TASK DATA

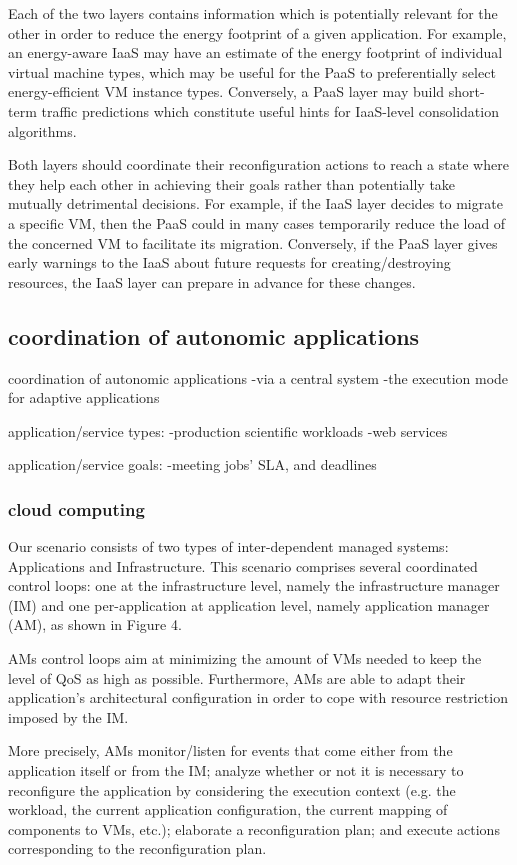 Each of the two layers contains information which is potentially relevant for the other in order to reduce the energy footprint of a given application. For example, an energy-aware IaaS may have an estimate of the energy footprint of individual virtual machine types, which may be useful for the PaaS to preferentially select energy-efficient VM instance types. Conversely, a PaaS layer may build short-term traffic predictions which constitute useful hints for IaaS-level consolidation algorithms.

Both layers should coordinate their reconfiguration actions to reach a state where they help each other in achieving their goals rather than potentially take mutually detrimental decisions. For example, if the IaaS layer decides to migrate a specific VM, then the PaaS could in many cases temporarily reduce the load of the concerned VM to facilitate its migration. Conversely, if the PaaS layer gives early warnings to the IaaS about future
requests for creating/destroying resources, the IaaS layer can prepare in advance for these changes. 

\subsection{coordination of autonomic applications}
coordination of autonomic applications
-via a central system
-the execution mode for adaptive applications

application/service types:
-production scientific workloads
-web services

application/service goals:
-meeting jobs' SLA, and deadlines


\subsubsection{cloud computing}
Our scenario consists of two types of inter-dependent managed systems: Applications and Infrastructure.
This scenario comprises several coordinated control loops: one at the infrastructure level, namely the infrastructure manager (IM) and one per-application at application level, namely application manager (AM), as shown in Figure 4.

AMs control loops aim at minimizing the amount of VMs needed to keep the level of QoS as high as possible. Furthermore, AMs are able to adapt their application’s architectural configuration in order to cope with resource restriction imposed by the IM.

More precisely, AMs monitor/listen for events that come either from the application itself or from the IM; analyze whether or not it is necessary to reconfigure the application by considering the execution context (e.g. the workload, the current application configuration, the current mapping of components to VMs, etc.); elaborate a reconfiguration plan; and execute actions corresponding to the reconfiguration plan.

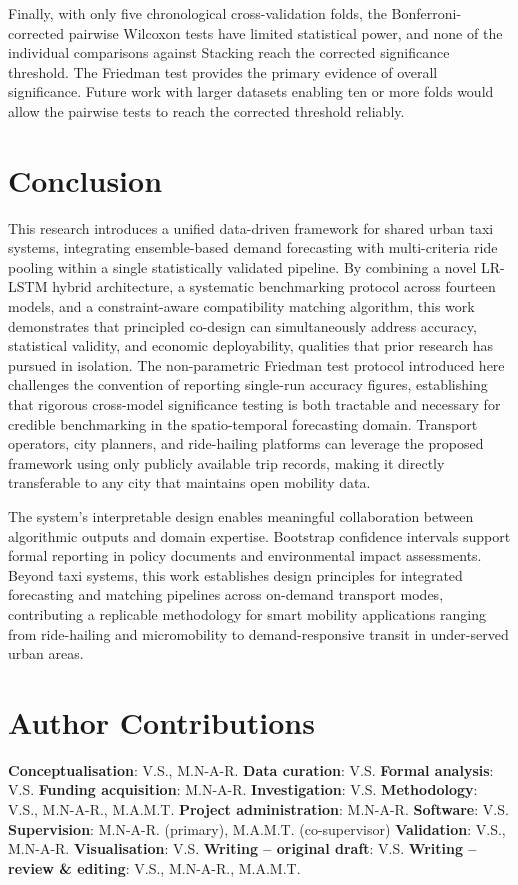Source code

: \documentclass[a4paper,fleqn]{cas-dc}
\begin{document}
Finally, with only five chronological cross-validation folds, the Bonferroni-corrected pairwise Wilcoxon tests have limited statistical power, and none of the individual comparisons against Stacking reach the corrected significance threshold.  The Friedman test provides the primary evidence of overall significance.  Future work with larger datasets enabling ten or more folds would allow the pairwise tests to reach the corrected threshold reliably.

\FloatBarrier
\section{Conclusion}
\label{sec:conclusion}

This research introduces a unified data-driven framework for shared urban taxi systems, integrating ensemble-based demand forecasting with multi-criteria ride pooling within a single statistically validated pipeline.  By combining a novel LR-LSTM hybrid architecture, a systematic benchmarking protocol across fourteen models, and a constraint-aware compatibility matching algorithm, this work demonstrates that principled co-design can simultaneously address accuracy, statistical validity, and economic deployability, qualities that prior research has pursued in isolation.  The non-parametric Friedman test protocol introduced here challenges the convention of reporting single-run accuracy figures, establishing that rigorous cross-model significance testing is both tractable and necessary for credible benchmarking in the spatio-temporal forecasting domain.  Transport operators, city planners, and ride-hailing platforms can leverage the proposed framework using only publicly available trip records, making it directly transferable to any city that maintains open mobility data.

The system's interpretable design enables meaningful collaboration between algorithmic outputs and domain expertise.  Bootstrap confidence intervals support formal reporting in policy documents and environmental impact assessments.  Beyond taxi systems, this work establishes design principles for integrated forecasting and matching pipelines across on-demand transport modes, contributing a replicable methodology for smart mobility applications ranging from ride-hailing and micromobility to demand-responsive transit in under-served urban areas.

\section*{Author Contributions}
\textbf{Conceptualisation}: V.S., M.N-A-R.
\textbf{Data curation}: V.S.
\textbf{Formal analysis}: V.S.
\textbf{Funding acquisition}: M.N-A-R.
\textbf{Investigation}: V.S.
\textbf{Methodology}: V.S., M.N-A-R., M.A.M.T.
\textbf{Project administration}: M.N-A-R.
\textbf{Software}: V.S.
\textbf{Supervision}: M.N-A-R. (primary), M.A.M.T. (co-supervisor)
\textbf{Validation}: V.S., M.N-A-R.
\textbf{Visualisation}: V.S.
\textbf{Writing -- original draft}: V.S.
\textbf{Writing -- review \& editing}: V.S., M.N-A-R., M.A.M.T.
\end{document}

TASK DIRECTIONS
Output the records exactly, please. The pictures are not part of the copy.

RESPONSE FOR THIS EXERCISE
 Each of the two layers contains information which is potentially relevant for the other in order to reduce the energy footprint of a given application. For example, an energy-aware IaaS may have an estimate of the energy footprint of individual virtual machine types, which may be useful for the PaaS to preferentially select energy-efficient VM instance types. Conversely, a PaaS layer may build short-term traffic predictions which constitute useful hints for IaaS-level consolidation algorithms.

Both layers should coordinate their reconfiguration actions to reach a state where they help each other in achieving their goals rather than potentially take mutually detrimental decisions. For example, if the IaaS layer decides to migrate a specific VM, then the PaaS could in many cases temporarily reduce the load of the concerned VM to facilitate its migration. Conversely, if the PaaS layer gives early warnings to the IaaS about future
requests for creating/destroying resources, the IaaS layer can prepare in advance for these changes. 

\subsection{coordination of autonomic applications}
coordination of autonomic applications
-via a central system
-the execution mode for adaptive applications

application/service types:
-production scientific workloads
-web services

application/service goals:
-meeting jobs' SLA, and deadlines


\subsubsection{cloud computing}
Our scenario consists of two types of inter-dependent managed systems: Applications and Infrastructure.
This scenario comprises several coordinated control loops: one at the infrastructure level, namely the infrastructure manager (IM) and one per-application at application level, namely application manager (AM), as shown in Figure 4.

AMs control loops aim at minimizing the amount of VMs needed to keep the level of QoS as high as possible. Furthermore, AMs are able to adapt their application’s architectural configuration in order to cope with resource restriction imposed by the IM.

More precisely, AMs monitor/listen for events that come either from the application itself or from the IM; analyze whether or not it is necessary to reconfigure the application by considering the execution context (e.g. the workload, the current application configuration, the current mapping of components to VMs, etc.); elaborate a reconfiguration plan; and execute actions corresponding to the reconfiguration plan.

Source code

: \documentclass[a4paper,fleqn]{cas-dc}
\begin{document}
Finally, with only five chronological cross-validation folds, the Bonferroni-corrected pairwise Wilcoxon tests have limited statistical power, and none of the individual comparisons against Stacking reach the corrected significance threshold.  The Friedman test provides the primary evidence of overall significance.  Future work with larger datasets enabling ten or more folds would allow the pairwise tests to reach the corrected threshold reliably.

\FloatBarrier
\section{Conclusion}
\label{sec:conclusion}

This research introduces a unified data-driven framework for shared urban taxi systems, integrating ensemble-based demand forecasting with multi-criteria ride pooling within a single statistically validated pipeline.  By combining a novel LR-LSTM hybrid architecture, a systematic benchmarking protocol across fourteen models, and a constraint-aware compatibility matching algorithm, this work demonstrates that principled co-design can simultaneously address accuracy, statistical validity, and economic deployability, qualities that prior research has pursued in isolation.  The non-parametric Friedman test protocol introduced here challenges the convention of reporting single-run accuracy figures, establishing that rigorous cross-model significance testing is both tractable and necessary for credible benchmarking in the spatio-temporal forecasting domain.  Transport operators, city planners, and ride-hailing platforms can leverage the proposed framework using only publicly available trip records, making it directly transferable to any city that maintains open mobility data.

The system's interpretable design enables meaningful collaboration between algorithmic outputs and domain expertise.  Bootstrap confidence intervals support formal reporting in policy documents and environmental impact assessments.  Beyond taxi systems, this work establishes design principles for integrated forecasting and matching pipelines across on-demand transport modes, contributing a replicable methodology for smart mobility applications ranging from ride-hailing and micromobility to demand-responsive transit in under-served urban areas.

\section*{Author Contributions}
\textbf{Conceptualisation}: V.S., M.N-A-R.
\textbf{Data curation}: V.S.
\textbf{Formal analysis}: V.S.
\textbf{Funding acquisition}: M.N-A-R.
\textbf{Investigation}: V.S.
\textbf{Methodology}: V.S., M.N-A-R., M.A.M.T.
\textbf{Project administration}: M.N-A-R.
\textbf{Software}: V.S.
\textbf{Supervision}: M.N-A-R. (primary), M.A.M.T. (co-supervisor)
\textbf{Validation}: V.S., M.N-A-R.
\textbf{Visualisation}: V.S.
\textbf{Writing -- original draft}: V.S.
\textbf{Writing -- review \& editing}: V.S., M.N-A-R., M.A.M.T.
\end{document}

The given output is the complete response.